PROBLEM: What is the number of lines in the data that include the string "monad"? Give it by itself.

RECORDS PROVIDED:
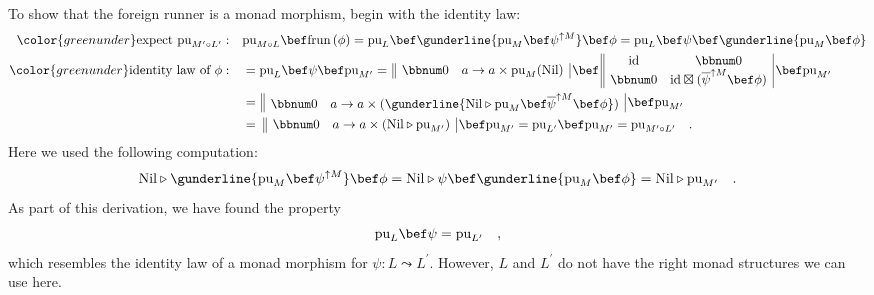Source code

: To show that the foreign runner is a monad morphism, begin with the
identity law:
\begin{align*}
{\color{greenunder}\text{expect }\text{pu}_{M^{\prime}\circ L^{\prime}}:}\quad & \text{pu}_{M\circ L}\bef\text{frun}\,(\phi)=\text{pu}_{L}\bef\gunderline{\text{pu}_{M}\bef\psi^{\uparrow M}}\bef\phi=\text{pu}_{L}\bef\psi\bef\gunderline{\text{pu}_{M}\bef\phi}\\
{\color{greenunder}\text{identity law of }\phi:}\quad & =\text{pu}_{L}\bef\psi\bef\text{pu}_{M^{\prime}}=\,\begin{array}{||cc|}
\bbnum 0 & a\rightarrow a\times\text{pu}_{M}(\text{Nil})\end{array}\,\bef\,\begin{array}{||cc|}
\text{id} & \bbnum 0\\
\bbnum 0 & \text{id}\boxtimes(\overline{\psi}^{\uparrow M}\bef\phi)
\end{array}\,\bef\text{pu}_{M^{\prime}}\\
 & =\,\begin{array}{||cc|}
\bbnum 0 & a\rightarrow a\times(\gunderline{\text{Nil}\triangleright\text{pu}_{M}\bef\overline{\psi}^{\uparrow M}\bef\phi})\end{array}\,\bef\text{pu}_{M^{\prime}}\\
 & =\,\,\begin{array}{||cc|}
\bbnum 0 & a\rightarrow a\times(\text{Nil}\triangleright\text{pu}_{M^{\prime}})\end{array}\,\bef\text{pu}_{M^{\prime}}=\text{pu}_{L^{\prime}}\bef\text{pu}_{M^{\prime}}=\text{pu}_{M^{\prime}\circ L^{\prime}}\quad.
\end{align*}
Here we used the following computation:
\[
\text{Nil}\triangleright\gunderline{\text{pu}_{M}\bef\psi^{\uparrow M}}\bef\phi=\text{Nil}\triangleright\psi\bef\gunderline{\text{pu}_{M}\bef\phi}=\text{Nil}\triangleright\text{pu}_{M^{\prime}}\quad.
\]
As part of this derivation, we have found the property
\begin{equation}
\text{pu}_{L}\bef\psi=\text{pu}_{L^{\prime}}\quad,\label{eq:puL-psi-derivation1}
\end{equation}
which resembles the identity law of a monad morphism for $\psi:L\leadsto L^{\prime}$.
However, $L$ and $L^{\prime}$ do not have the right monad structures
we can use here.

ANSWER SPACE: 3